# Brief
If a line in the records below contains the word "enumerate", return that line.

# Records to process
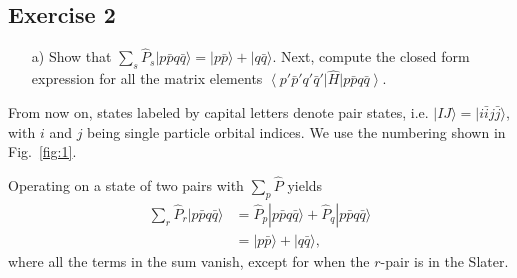 \documentclass[a4paper]{article}
\newcommand{\fig}[1]{Fig.\ \ref{fig:#1}}
\newcommand{\nn}{\nonumber}
\begin{document}
\subsection*{Exercise 2}
\begin{exframe}
\begin{itemize}
  \item[a)] Show that $\sum_s \hat P_s |p\bar p q \bar q\rangle = |p\bar p\rangle + |q \bar q\rangle$. Next, compute the closed form expression for all the matrix elements $\left\langle p'\bar p' q' \bar q' \right|\hat H \left|p\bar p q \bar q \right\rangle$.
\end{itemize}
\end{exframe}
From now on, states labeled by capital letters denote pair states, i.e. $|IJ\rangle = |i\bar i j\bar j\rangle$, with $i$ and $j$ being single particle orbital indices. We use the numbering shown in \fig{1}.

Operating on a state of two pairs with $\sum_p \hat P$ yields
\begin{align}
\sum_r \hat P_r |p\bar p q\bar q\rangle &= \hat P_p |p\bar p q\bar q\rangle + \hat P_q |p\bar p q\bar q\rangle \nn\\
%
&= |p\bar p \rangle + |q\bar q\rangle,
\end{align}
where all the terms in the sum vanish, except for when the $r$-pair is in the Slater.
\end{document}
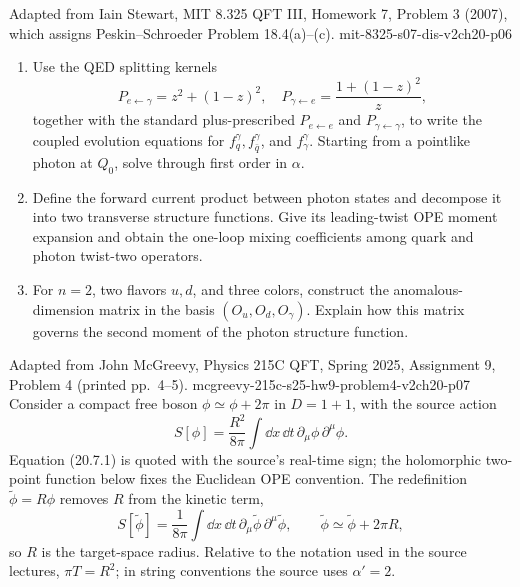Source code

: \begin{enumerate}
  {Adapted from Iain Stewart, MIT 8.325 QFT III, Homework 7, Problem 3
  (2007), which assigns Peskin--Schroeder Problem 18.4(a)--(c).}
  {mit-8325-s07-dis-v2ch20-p06}
  \begin{enumerate}
    \item[(a)] Use the QED splitting kernels
      \[
      P_{e\leftarrow\gamma}=z^2+(1-z)^2,\quad
      P_{\gamma\leftarrow e}=\frac{1+(1-z)^2}{z},
      \]
      together with the standard plus-prescribed
      \(P_{e\leftarrow e}\) and \(P_{\gamma\leftarrow\gamma}\), to write
      the coupled evolution equations for \(f_q^\gamma,f_{\bar q}^\gamma\),
      and \(f_\gamma^\gamma\).  Starting from a pointlike photon at \(Q_0\),
      solve through first order in \(\alpha\).
    \item[(b)] Define the forward current product between photon states and
      decompose it into two transverse structure functions.  Give its
      leading-twist OPE moment expansion and obtain the one-loop mixing
      coefficients among quark and photon twist-two operators.
    \item[(c)] For \(n=2\), two flavors \(u,d\), and three colors, construct
      the anomalous-dimension matrix in the basis
      \((O_u,O_d,O_\gamma)\).  Explain how this matrix governs the second
      moment of the photon structure function.
  \end{enumerate}

  {Adapted from John McGreevy, Physics 215C QFT, Spring 2025,
  Assignment 9, Problem 4 (printed pp.~4--5).}
  {mcgreevy-215c-s25-hw9-problem4-v2ch20-p07}
  Consider a compact free boson \(\phi\simeq\phi+2\pi\) in
  \(D=1+1\), with the source action
  \[
    S[\phi]=\frac{R^2}{8\pi}\int \dd x\,\dd t\,
      \partial_\mu\phi\,\partial^\mu\phi .
    \tag{20.7.1}
  \]
  Equation (20.7.1) is quoted with the source's real-time sign; the
  holomorphic two-point function below fixes the Euclidean OPE
  convention.  The redefinition \(\widetilde\phi=R\phi\) removes \(R\)
  from the kinetic term,
  \[
    S[\widetilde\phi]=\frac{1}{8\pi}\int \dd x\,\dd t\,
      \partial_\mu\widetilde\phi\,\partial^\mu\widetilde\phi ,
    \qquad
    \widetilde\phi\simeq\widetilde\phi+2\pi R,
  \]
  so \(R\) is the target-space radius.  Relative to the notation used in
  the source lectures, \(\pi T=R^2\); in string conventions the source
  uses \(\alpha'=2\).


\end{enumerate}
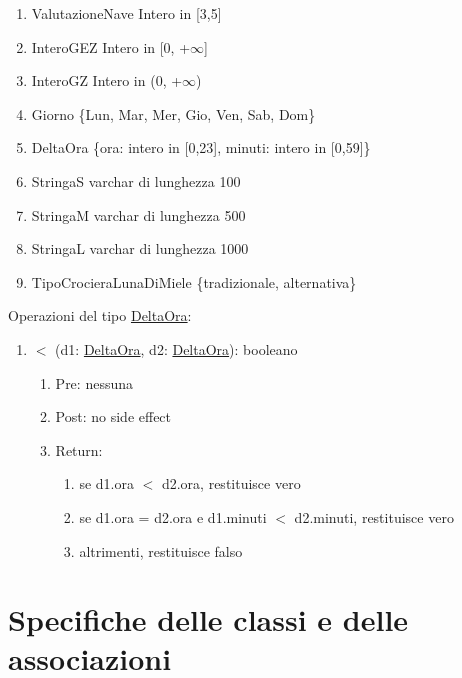 \documentclass{article}
\begin{document}
\begin{enumerate}
    \item ValutazioneNave Intero in [3,5]\label{sec:ValutazioneNave}
    \item InteroGEZ Intero in [0, +$\infty$]\label{sec:InteroGEZ}
    \item InteroGZ Intero in (0, +$\infty$)\label{sec:InteroGZ}
    \item Giorno \{Lun, Mar, Mer, Gio, Ven, Sab, Dom\}\label{sec:Giorno}
    \item DeltaOra \{ora: intero in [0,23], minuti: intero in [0,59]\}\label{sec:DeltaOra}
    \item StringaS varchar di lunghezza 100\label{sec:StringaS}
    \item StringaM varchar di lunghezza 500\label{sec:StringaM}
    \item StringaL varchar di lunghezza 1000\label{sec:StringaL}
    \item TipoCrocieraLunaDiMiele \{tradizionale, alternativa\}\label{sec:TipoCrocieraLunaDiMiele}
\end{enumerate}

Operazioni del tipo \hyperref[sec:DeltaOra]{DeltaOra}:\label{sec:OperazioniDeltaOra}

\begin{enumerate}
    \item $<$ (d1: \hyperref[sec:DeltaOra]{DeltaOra}, d2: \hyperref[sec:DeltaOra]{DeltaOra}): booleano
    \begin{enumerate}
        \item Pre: nessuna
        \item Post: no side effect
        \item Return:
        \begin{enumerate}
            \item se d1.ora $<$ d2.ora, restituisce vero
            \item se d1.ora = d2.ora e d1.minuti $<$ d2.minuti, restituisce vero
            \item altrimenti, restituisce falso
        \end{enumerate}
    \end{enumerate}
\end{enumerate}

\newpage
\section{Specifiche delle classi e delle associazioni}
\end{document}

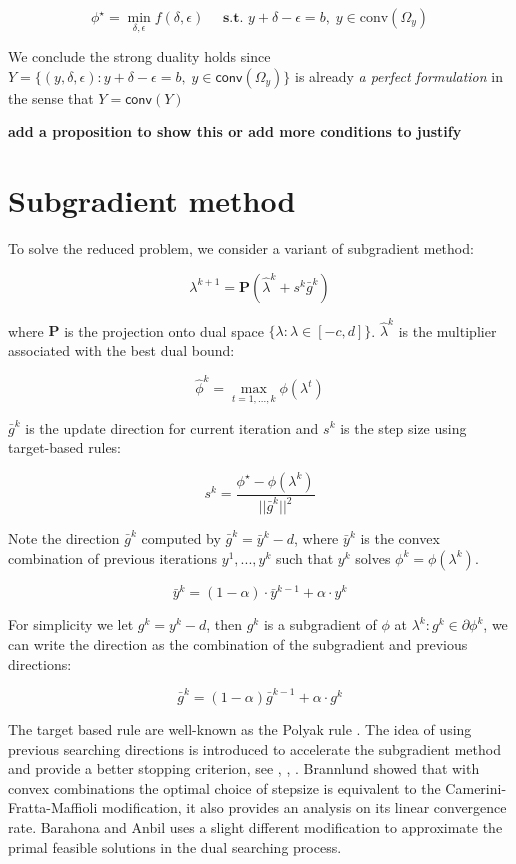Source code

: \documentclass[
  a4paper,
,tablecaptionabove
]{scrartcl}
\numberwithin{equation}{section}
\begin{document}
\[ \phi^\star = \min_{\delta, \epsilon} f(\delta, \epsilon)\quad \textbf{ s.t. }  y + \delta - \epsilon = b,\; y \in \textrm{conv}(\Omega_y)\]

We conclude the strong duality holds since
\(Y = \{(y, \delta, \epsilon): y + \delta - \epsilon = b,\; y \in \textsf{conv}(\Omega_y)\}\)
is already \emph{a perfect formulation} in the sense that
\(Y = \textsf{conv}(Y)\)

\textbf{add a proposition to show this or add more conditions to
  justify}


\hypertarget{subgradient-method}{%
  \section{Subgradient method}\label{subgradient-method}}

To solve the reduced problem, we consider a variant of subgradient
method:

\[\lambda^{k+1} = \mathbf{P}(\hat \lambda^{k} + s^{k}\bar g^{k})\]

where \(\mathbf P\) is the projection onto dual space
\(\{\lambda: \lambda \in [-c, d]\}\). \(\hat \lambda^k\) is the
multiplier associated with the best dual bound:

\[\hat \phi^k = \max_{t=1, ..., k} \phi(\lambda^t)\]

\(\bar g^k\) is the update direction for current iteration and \(s^{k}\)
is the step size using target-based rules:

\[s^{k} = \frac{\phi^\star - \phi(\lambda^k)}{||\bar g^{k}||^2}\]

Note the direction \(\bar g^k\) computed by \(\bar g^k = \bar y^k - d\), where \(\bar y^k\) is the convex combination of previous iterations
\(y^1, ..., y^k\) such that \(y^k\) solves \(\phi^k = \phi(\lambda^k)\).

\[\bar y^k = (1-\alpha)\cdot\bar y^{k-1} + \alpha \cdot y^k \]

For simplicity we let \(g^k= y^k - d\), then \(g^k\) is a subgradient of
\(\phi\) at \(\lambda^k: g^k \in \partial \phi^k\), we can write the direction as the combination of the subgradient and
previous directions:

\[\bar g^k = (1-\alpha) \bar g^{k-1} + \alpha\cdot g^k\]

The target based rule are well-known as the Polyak rule \cite{polyak_general_1967}. The idea of using previous searching directions is introduced to accelerate the subgradient method and provide a better stopping criterion,
see \cite{camerini1975improving}, \cite{brannlund1995generalized}, \cite{barahona_volume_2000}. Brannlund \cite{brannlund1995generalized} showed that
with convex combinations the optimal choice of stepsize is equivalent to the Camerini-Fratta-Maffioli modification, it also provides an analysis on its linear convergence rate.
Barahona and Anbil \cite{barahona_volume_2000} uses a slight different modification to approximate the primal feasible solutions in the dual searching process.
\end{document}
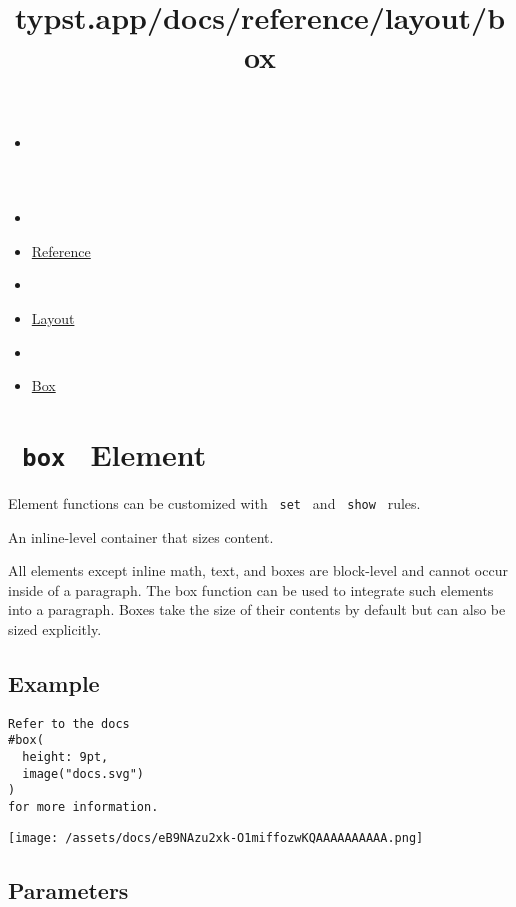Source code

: \title{typst.app/docs/reference/layout/box}

\begin{itemize}
\tightlist
\item
  \href{/docs}{}
\item
  
\item
  \href{/docs/reference/}{Reference}
\item
  
\item
  \href{/docs/reference/layout/}{Layout}
\item
  
\item
  \href{/docs/reference/layout/box/}{Box}
\end{itemize}

\section{\texorpdfstring{\texttt{\ box\ } {{ Element
}}}{ box   Element }}\label{summary}

\label{element-tooltip}
Element functions can be customized with \texttt{\ set\ } and
\texttt{\ show\ } rules.

An inline-level container that sizes content.

All elements except inline math, text, and boxes are block-level and
cannot occur inside of a paragraph. The box function can be used to
integrate such elements into a paragraph. Boxes take the size of their
contents by default but can also be sized explicitly.

\subsection{Example}\label{example}

\begin{verbatim}
Refer to the docs
#box(
  height: 9pt,
  image("docs.svg")
)
for more information.
\end{verbatim}

\texttt{[image: /assets/docs/eB9NAzu2xk-O1miffozwKQAAAAAAAAAA.png]}

\subsection{\texorpdfstring{{ Parameters
}}{ Parameters }}\label{parameters}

# Solution to this task
: \begin{enumerate}
  \begin{enumerate}
  \end{enumerate}
\end{enumerate}
\begin{enumerate}
\end{enumerate}
\begin{enumerate}
    \begin{enumerate}
        \begin{enumerate}
        \end{enumerate}
    \end{enumerate}
\end{enumerate}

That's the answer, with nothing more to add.